Interpolate a Series object onto a new time axis

Parameters:
  • method ({‘linear’, ‘nearest’, ‘zero’, ‘slinear’, ‘quadratic’, ‘cubic’, ‘previous’, ‘next’}) – where ‘zero’, ‘slinear’, ‘quadratic’ and ‘cubic’ refer to a spline interpolation of zeroth, first, second or third order; ‘previous’ and ‘next’ simply return the previous or next value of the point) or as an integer specifying the order of the spline interpolator to use. Default is ‘linear’.

  • keep_log (Boolean) – if True, adds the method name and its parameters to the series log.

  • kwargs – Arguments specific to each interpolation function. See pyleoclim.utils.tsutils.interp for details

Returns:

new – An interpolated Series object

Return type:

Series

See also

pyleoclim.utils.tsutils.interp

interpolation function

is_evenly_spaced(tol=0.001)[source]

Check if the Series time axis is evenly-spaced, within tolerance

Parameters:

tol (float) – tolerance. If time increments are all within tolerance, the series is declared evenly-spaced. default = 1e-3

Returns:

res

Return type:

bool

make_labels()[source]

Initialization of plot labels based on Series metadata

Returns:

  • time_header (str) – Label for the time axis

  • value_header (str) – Label for the value axis

outliers(method='kmeans', remove=True, settings=None, fig_outliers=True, figsize_outliers=[10, 4], plotoutliers_kwargs=None, savefigoutliers_settings=None, fig_clusters=True, figsize_clusters=[10, 4], plotclusters_kwargs=None, savefigclusters_settings=None, keep_log=False)[source]

Remove outliers from timeseries data

Parameters:
  • method (str, {'kmeans','DBSCAN'}, optional) – The clustering method to use. The default is ‘kmeans’.

  • remove (bool, optional) – If True, removes the outliers. The default is True.

  • settings (dict, optional) – Specific arguments for the clustering functions. The default is None.

  • fig_outliers (bool, optional) – Whether to display the timeseries showing the outliers. The default is True.

  • figsize_outliers (list, optional) – The dimensions of the outliers figure. The default is [10,4].

  • plotoutliers_kwargs (dict, optional) – Arguments for the plot displaying the outliers. The default is None.

  • savefigoutliers_settings (dict, optional) –

    Saving options for the outlier plot. The default is None. - “path” must be specified; it can be any existed or non-existed path,

    with or without a suffix; if the suffix is not given in “path”, it will follow “format”

    • ”format” can be one of {“pdf”, “eps”, “png”, “ps”}

  • fig_clusters (bool, optional) – Whether to display the clusters. The default is True.
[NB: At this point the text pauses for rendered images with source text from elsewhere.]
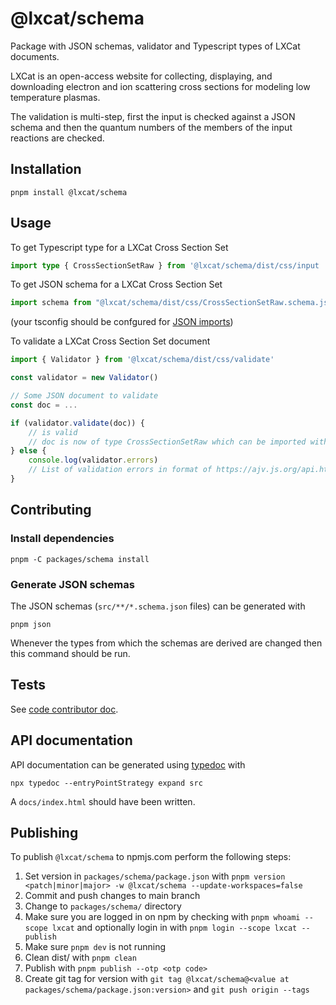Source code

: <!--
SPDX-FileCopyrightText: LXCat team

SPDX-License-Identifier: Apache-2.0
-->

# @lxcat/schema

Package with JSON schemas, validator and Typescript types of LXCat documents.

LXCat is an open-access website for collecting, displaying, and downloading electron and ion scattering cross sections for modeling low temperature plasmas.

The validation is multi-step, first the input is checked against a JSON schema and then the quantum numbers of the members of the input reactions are checked.

## Installation

```shell
pnpm install @lxcat/schema
```

## Usage

To get Typescript type for a LXCat Cross Section Set

```ts
import type { CrossSectionSetRaw } from '@lxcat/schema/dist/css/input
```

To get JSON schema for a LXCat Cross Section Set

```js
import schema from "@lxcat/schema/dist/css/CrossSectionSetRaw.schema.json";
```

(your tsconfig should be confgured for [JSON imports](https://www.typescriptlang.org/tsconfig#resolveJsonModule))

To validate a LXCat Cross Section Set document

```js
import { Validator } from '@lxcat/schema/dist/css/validate'

const validator = new Validator()

// Some JSON document to validate
const doc = ...

if (validator.validate(doc)) {
    // is valid
    // doc is now of type CrossSectionSetRaw which can be imported with
} else {
    console.log(validator.errors)
    // List of validation errors in format of https://ajv.js.org/api.html#validation-errors
}
```

## Contributing

### Install dependencies

```shell
pnpm -C packages/schema install
```

### Generate JSON schemas

The JSON schemas (`src/**/*.schema.json` files) can be generated with

```shell
pnpm json
```

Whenever the types from which the schemas are derived are changed then this command should be run.

## Tests

See [code contributor doc](../docs/code-contributor#unit-tests).

## API documentation

API documentation can be generated using [typedoc](https://typedoc.org/) with

```shell
npx typedoc --entryPointStrategy expand src
```

A `docs/index.html` should have been written.

<!--
TODO put API documentation on GitLab pages
-->

## Publishing

To publish `@lxcat/schema` to npmjs.com perform the following steps:

1. Set version in `packages/schema/package.json` with `pnpm version <patch|minor|major> -w @lxcat/schema --update-workspaces=false`
2. Commit and push changes to main branch
3. Change to `packages/schema/` directory
4. Make sure you are logged in on npm by checking with `pnpm whoami --scope lxcat` and optionally login in with `pnpm login --scope lxcat --publish`
5. Make sure `pnpm dev` is not running
6. Clean dist/ with `pnpm clean`
7. Publish with `pnpm publish --otp <otp code>`
8. Create git tag for version with `git tag @lxcat/schema@<value at packages/schema/package.json:version>` and `git push origin --tags`
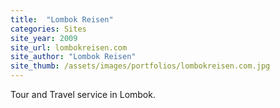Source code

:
 ```yaml
---
title:  "Lombok Reisen"
categories: Sites
site_year: 2009
site_url: lombokreisen.com
site_author: "Lombok Reisen"
site_thumb: /assets/images/portfolios/lombokreisen.com.jpg
---
```


Tour and Travel service in Lombok.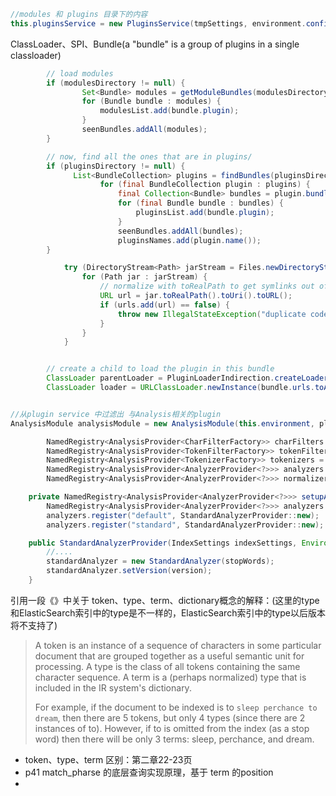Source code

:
```java
//modules 和 plugins 目录下的内容
this.pluginsService = new PluginsService(tmpSettings, environment.configFile(), environment.modulesFile(), environment.pluginsFile(), classpathPlugins);
```

ClassLoader、SPI、Bundle(a "bundle" is a group of plugins in a single classloader)

```java
        // load modules
        if (modulesDirectory != null) {
                Set<Bundle> modules = getModuleBundles(modulesDirectory);
                for (Bundle bundle : modules) {
                    modulesList.add(bundle.plugin);
                }
                seenBundles.addAll(modules);
        }

        // now, find all the ones that are in plugins/
        if (pluginsDirectory != null) {
              List<BundleCollection> plugins = findBundles(pluginsDirectory, "plugin");
                    for (final BundleCollection plugin : plugins) {
                        final Collection<Bundle> bundles = plugin.bundles();
                        for (final Bundle bundle : bundles) {
                            pluginsList.add(bundle.plugin);
                        }
                        seenBundles.addAll(bundles);
                        pluginsNames.add(plugin.name());
        }
```



```java
            try (DirectoryStream<Path> jarStream = Files.newDirectoryStream(dir, "*.jar")) {
                for (Path jar : jarStream) {
                    // normalize with toRealPath to get symlinks out of our hair
                    URL url = jar.toRealPath().toUri().toURL();
                    if (urls.add(url) == false) {
                        throw new IllegalStateException("duplicate codebase: " + url);
                    }
                }
            }
```







```java

        // create a child to load the plugin in this bundle
        ClassLoader parentLoader = PluginLoaderIndirection.createLoader(getClass().getClassLoader(), extendedLoaders);
        ClassLoader loader = URLClassLoader.newInstance(bundle.urls.toArray(new URL[0]), parentLoader);
```







```java

//从plugin service 中过滤出 与Analysis相关的plugin
AnalysisModule analysisModule = new AnalysisModule(this.environment, pluginsService.filterPlugins(AnalysisPlugin.class));
```







```java
        NamedRegistry<AnalysisProvider<CharFilterFactory>> charFilters = setupCharFilters(plugins);
        NamedRegistry<AnalysisProvider<TokenFilterFactory>> tokenFilters = setupTokenFilters(plugins, hunspellService);
        NamedRegistry<AnalysisProvider<TokenizerFactory>> tokenizers = setupTokenizers(plugins);
        NamedRegistry<AnalysisProvider<AnalyzerProvider<?>>> analyzers = setupAnalyzers(plugins);
        NamedRegistry<AnalysisProvider<AnalyzerProvider<?>>> normalizers = setupNormalizers(plugins);
```



```java
    private NamedRegistry<AnalysisProvider<AnalyzerProvider<?>>> setupAnalyzers(List<AnalysisPlugin> plugins) {
        NamedRegistry<AnalysisProvider<AnalyzerProvider<?>>> analyzers = new NamedRegistry<>("analyzer");
        analyzers.register("default", StandardAnalyzerProvider::new);
        analyzers.register("standard", StandardAnalyzerProvider::new);
```



```java
    public StandardAnalyzerProvider(IndexSettings indexSettings, Environment env, String name, Settings settings) {
     	//....
        standardAnalyzer = new StandardAnalyzer(stopWords);
        standardAnalyzer.setVersion(version);
    }
```



引用一段《》中关于 token、type、term、dictionary概念的解释：(这里的type和ElasticSearch索引中的type是不一样的，ElasticSearch索引中的type以后版本将不支持了)

>A token is an instance of a sequence of characters in some particular document that are grouped together as a useful semantic unit for processing. A type is the class of all tokens containing the same character sequence. A term is a (perhaps normalized) type that is included in the IR system's dictionary.
>
>For example, if the document to be indexed is to `sleep perchance to dream`, then there are 5 tokens, but only 4 types (since there are 2 instances of to). However, if to is omitted from the index (as a stop word) then there will be only 3 terms: sleep, perchance, and dream.





- token、type、term 区别：第二章22-23页
- p41 match_pharse 的底层查询实现原理，基于 term 的position
- ​
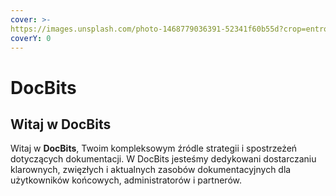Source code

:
 ```yaml
---
cover: >-
https://images.unsplash.com/photo-1468779036391-52341f60b55d?crop=entropy&cs=srgb&fm=jpg&ixid=M3wxOTcwMjR8MHwxfHNlYXJjaHw4fHxEb2N1bWVudHN8ZW58MHx8fHwxNzEwMzIxNTkyfDA&ixlib=rb-4.0.3&q=85
coverY: 0
---
```


# DocBits

## Witaj w DocBits

Witaj w **DocBits**, Twoim kompleksowym źródle strategii i spostrzeżeń dotyczących dokumentacji. W DocBits jesteśmy dedykowani dostarczaniu klarownych, zwięzłych i aktualnych zasobów dokumentacyjnych dla użytkowników końcowych, administratorów i partnerów.
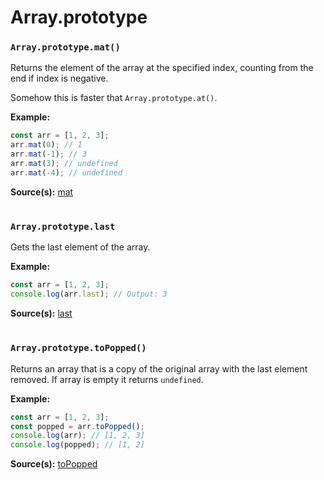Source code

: # Array.prototype

### `Array.prototype.mat()`

Returns the element of the array at the specified index, counting from the end if index is negative.

Somehow this is faster that `Array.prototype.at()`.

**Example:**

```typescript
const arr = [1, 2, 3];
arr.mat(0); // 1
arr.mat(-1); // 3
arr.mat(3); // undefined
arr.mat(-4); // undefined
```

**Source(s):**
[mat](../src/ts/array.prototype.ts)

#

### `Array.prototype.last`

Gets the last element of the array.

**Example:**

```typescript
const arr = [1, 2, 3];
console.log(arr.last); // Output: 3
```

**Source(s):**
[last](../src/ts/array.prototype.ts)

#

### `Array.prototype.toPopped()`

Returns an array that is a copy of the original array with the last element removed. If array is empty it returns `undefined`.

**Example:**

```typescript
const arr = [1, 2, 3];
const popped = arr.toPopped();
console.log(arr); // [1, 2, 3]
console.log(popped); // [1, 2]
```

**Source(s):**
[toPopped](../src/ts/array.prototype.ts)

#
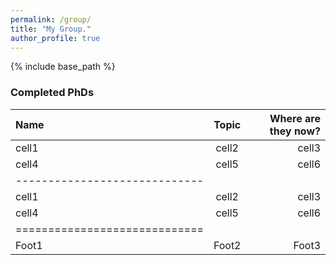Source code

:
 ```yaml
---
permalink: /group/
title: "My Group."
author_profile: true
---
```


{% include base_path %}

### Completed PhDs

| Name | Topic | Where are they now? |
|:--------|:-------:|--------:|
| cell1   | cell2   | cell3   |
| cell4   | cell5   | cell6   |
|-----------------------------|
| cell1   | cell2   | cell3   |
| cell4   | cell5   | cell6   |
|=============================|
| Foot1   | Foot2   | Foot3   |
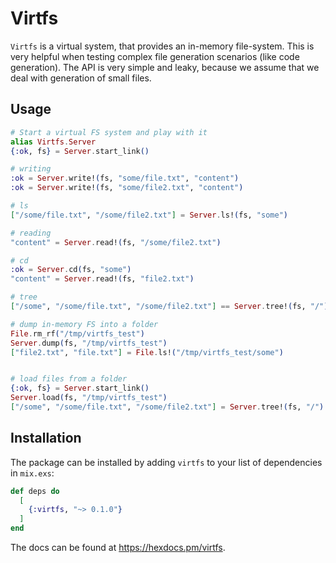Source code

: # Virtfs

`Virtfs` is a virtual system, that provides an in-memory file-system. This is very helpful when testing complex file generation scenarios (like code generation). The API is very simple and leaky, because we assume that we deal with generation of small files.

## Usage

```elixir
# Start a virtual FS system and play with it
alias Virtfs.Server
{:ok, fs} = Server.start_link()

# writing
:ok = Server.write!(fs, "some/file.txt", "content")
:ok = Server.write!(fs, "some/file2.txt", "content")

# ls
["/some/file.txt", "/some/file2.txt"] = Server.ls!(fs, "some")

# reading
"content" = Server.read!(fs, "/some/file2.txt")

# cd
:ok = Server.cd(fs, "some")
"content" = Server.read!(fs, "file2.txt")

# tree
["/some", "/some/file.txt", "/some/file2.txt"] == Server.tree!(fs, "/")

# dump in-memory FS into a folder
File.rm_rf("/tmp/virtfs_test")
Server.dump(fs, "/tmp/virtfs_test")
["file2.txt", "file.txt"] = File.ls!("/tmp/virtfs_test/some")


# load files from a folder
{:ok, fs} = Server.start_link()
Server.load(fs, "/tmp/virtfs_test")
["/some", "/some/file.txt", "/some/file2.txt"] = Server.tree!(fs, "/")

```

## Installation

The package can be installed by adding `virtfs` to your list of dependencies in `mix.exs`:

```elixir
def deps do
  [
    {:virtfs, "~> 0.1.0"}
  ]
end
```

The docs can be found at <https://hexdocs.pm/virtfs>.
  • figsize_clusters (list, optional) – The dimensions of the cluster figures. The default is [10,4].

  • plotclusters_kwargs (dict, optional) – Arguments for the cluster plot. The default is None.

  • savefigclusters_settings (dict, optional) –

    Saving options for the cluster plot. The default is None. - “path” must be specified; it can be any existed or non-existed path,

    with or without a suffix; if the suffix is not given in “path”, it will follow “format”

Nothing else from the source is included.